3. Exploratory Data Analysis

At this stage, only minimal preprocessing was done. In future steps, we will clean the data further by removing numbers, special characters, and applying standard text normalization such as stopword removal and stemming if needed.

We created a sample of 1% from each data source and merged them into a combined corpus.

set.seed(2025)

sample_data <- function(data, prob = 0.01) {
  data[rbinom(length(data), 1, prob) == 1]
}

blogs_sample <- sample_data(blogs)
news_sample <- sample_data(news)
twitter_sample <- sample_data(twitter)

text_sample <- c(blogs_sample, news_sample, twitter_sample)
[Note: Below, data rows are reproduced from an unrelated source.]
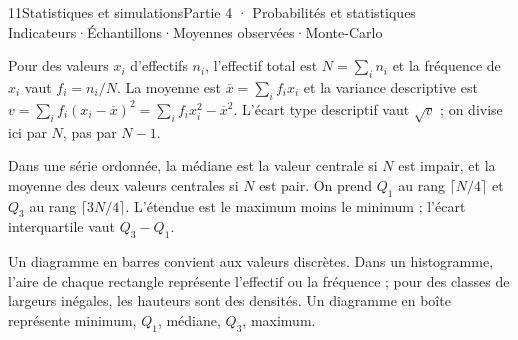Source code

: \begin{ouverture}[grandsnombres]{11}{Statistiques et simulations}{Partie 4 · Probabilités et statistiques}
{Indicateurs\enspace·\enspace Échantillons\enspace·\enspace Moyennes observées\enspace·\enspace Monte-Carlo}
\end{ouverture}
\essentiel
{}
\begin{definition}
Pour des valeurs $x_i$ d'effectifs $n_i$, l'effectif total est $N=\sum_i n_i$
et la fréquence de $x_i$ vaut $f_i=n_i/N$.
La moyenne est $\overline x=\sum_i f_ix_i$ et la variance descriptive est
$v=\sum_i f_i(x_i-\overline x)^2=\sum_i f_ix_i^2-\overline x^2$.
L'écart type descriptif vaut $\sqrt v$ ; on divise ici par $N$, pas par $N-1$.
\end{definition}
\begin{propriete}
Dans une série ordonnée, la médiane est la valeur centrale si $N$ est impair,
et la moyenne des deux valeurs centrales si $N$ est pair.
On prend $Q_1$ au rang $\lceil N/4\rceil$ et $Q_3$ au rang $\lceil3N/4\rceil$.
L'étendue est le maximum moins le minimum ; l'écart interquartile vaut $Q_3-Q_1$.
\end{propriete}
\begin{savoirfaire}
Un diagramme en barres convient aux valeurs discrètes. Dans un histogramme,
l'aire de chaque rectangle représente l'effectif ou la fréquence ; pour des
classes de largeurs inégales, les hauteurs sont des densités.
Un diagramme en boîte représente minimum, $Q_1$, médiane, $Q_3$, maximum.
\end{savoirfaire}
\begin{center}
\par{}
\end{center}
3.1 Word Frequency (Unigram)

library(dplyr)
library(tidytext)
library(ggplot2)
library(tibble)

sample_tbl <- tibble(line = 1:length(text_sample), text = text_sample)

unigram <- sample_tbl %>%
  unnest_tokens(word, text) %>%
  count(word, sort = TRUE)

unigram %>%
  slice_max(order_by = n, n = 20) %>%
  ggplot(aes(x = reorder(word, n), y = n)) +
  geom_col(fill = "steelblue") +
  coord_flip() +
  labs(title = "Top 20 Most Frequent Words", x = "Words", y = "Frequency")

3.2 Word Pairs (Bigram)

bigram <- sample_tbl %>%
  unnest_tokens(bigram, text, token = "ngrams", n = 2) %>%
  count(bigram, sort = TRUE)

bigram %>%
  slice_max(order_by = n, n = 20) %>%
  ggplot(aes(x = reorder(bigram, n), y = n)) +
  geom_col(fill = "darkgreen") +
  coord_flip() +
  labs(title = "Top 20 Most Frequent Bigrams", x = "Bigrams", y = "Frequency")
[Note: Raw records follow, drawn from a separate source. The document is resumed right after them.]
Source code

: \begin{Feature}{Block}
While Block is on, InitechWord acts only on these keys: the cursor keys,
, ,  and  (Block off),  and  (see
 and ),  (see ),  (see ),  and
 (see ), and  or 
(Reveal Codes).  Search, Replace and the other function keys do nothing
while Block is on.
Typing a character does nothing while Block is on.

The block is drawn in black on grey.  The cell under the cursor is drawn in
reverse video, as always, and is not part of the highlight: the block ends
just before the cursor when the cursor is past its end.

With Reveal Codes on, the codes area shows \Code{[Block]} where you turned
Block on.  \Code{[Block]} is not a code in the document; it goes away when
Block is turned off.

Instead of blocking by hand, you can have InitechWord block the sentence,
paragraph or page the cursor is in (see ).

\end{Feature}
3.3 Word Triplets (Trigram)

trigram <- sample_tbl %>%
  unnest_tokens(trigram, text, token = "ngrams", n = 3) %>%
  count(trigram, sort = TRUE)

trigram %>%
  slice_max(order_by = n, n = 20) %>%
  ggplot(aes(x = reorder(trigram, n), y = n)) +
  geom_col(fill = "tomato") +
  coord_flip() +
  labs(title = "Top 20 Most Frequent Trigrams", x = "Trigrams", y = "Frequency")
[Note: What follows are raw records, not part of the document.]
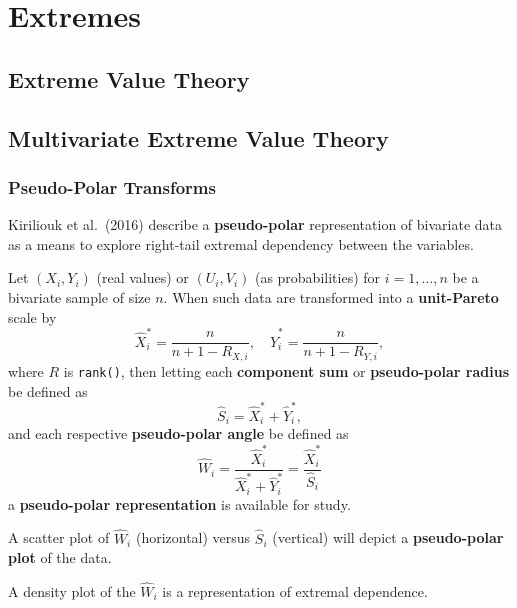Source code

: \documentclass[
  letterpaper,
  DIV=11,
  numbers=noendperiod]{scrreprt}
\theoremstyle{plain}
\theoremstyle{definition}
\theoremstyle{definition}
\theoremstyle{plain}
\theoremstyle{plain}
\theoremstyle{remark}
\begin{document}
\part{Extremes}

\chapter{Extreme Value Theory}\label{extreme-value-theory}

\chapter{Multivariate Extreme Value
Theory}\label{multivariate-extreme-value-theory}

\section{Pseudo-Polar Transforms}\label{pseudo-polar-transforms}

Kiriliouk et al.~(2016) describe a \textbf{pseudo-polar} representation
of bivariate data as a means to explore right-tail extremal dependency
between the variables.

Let \((X_i, Y_i)\) (real values) or \((U_i, V_i)\) (as probabilities)
for \(i=1,\ldots, n\) be a bivariate sample of size \(n\). When such
data are transformed into a \textbf{unit-Pareto} scale by \[
\hat{X}_i^{*} = \frac{n}{n+1-R_{X,i}}, \quad{} \hat{Y}_i^{*} = \frac{n}{n+1-R_{Y,i}},
\] where \(R\) is \texttt{rank()}, then letting each \textbf{component
sum} or \textbf{pseudo-polar radius} be defined as \[
\hat{S}_i = \hat{X}_i^{*} + \hat{Y}_i^{*},
\] and each respective \textbf{pseudo-polar angle} be defined as \[
\hat{W}_i = \frac{\hat{X}_i^{*}}{\hat{X}_i^{*} + \hat{Y}_i^{*}} = \frac{\hat{X}_i^{*}}{\hat{S}_i}
\] a \textbf{pseudo-polar representation} is available for study.

A scatter plot of \(\hat{W}_i\) (horizontal) versus \(\hat{S}_i\)
(vertical) will depict a \textbf{pseudo-polar plot} of the data.

A density plot of the \(\hat{W}_i\) is a representation of extremal
dependence.
\end{document}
4. Plans for Prediction Algorithm and App

The goal of this project is to develop a next-word prediction model, similar to those used in smart keyboards. Based on our exploratory analysis, we will create a model using n-gram frequency tables (1-gram, 2-gram, 3-gram). The key steps will include:

Tokenizing and cleaning text data
Building n-gram models for predicting next words
Implementing a backoff strategy to handle unseen n-grams
Smoothing probabilities to avoid zero-frequency issues

The final model will be deployed as a Shiny web app using shinyapps.io. Users will input one or more words, and the app will return a list of likely next words based on the training data.

5. Conclusion

This milestone shows that the dataset has been successfully loaded, a representative sample has been created, and initial exploration of word frequency has been performed. We are now on track to begin building our prediction model and deploying it via Shiny.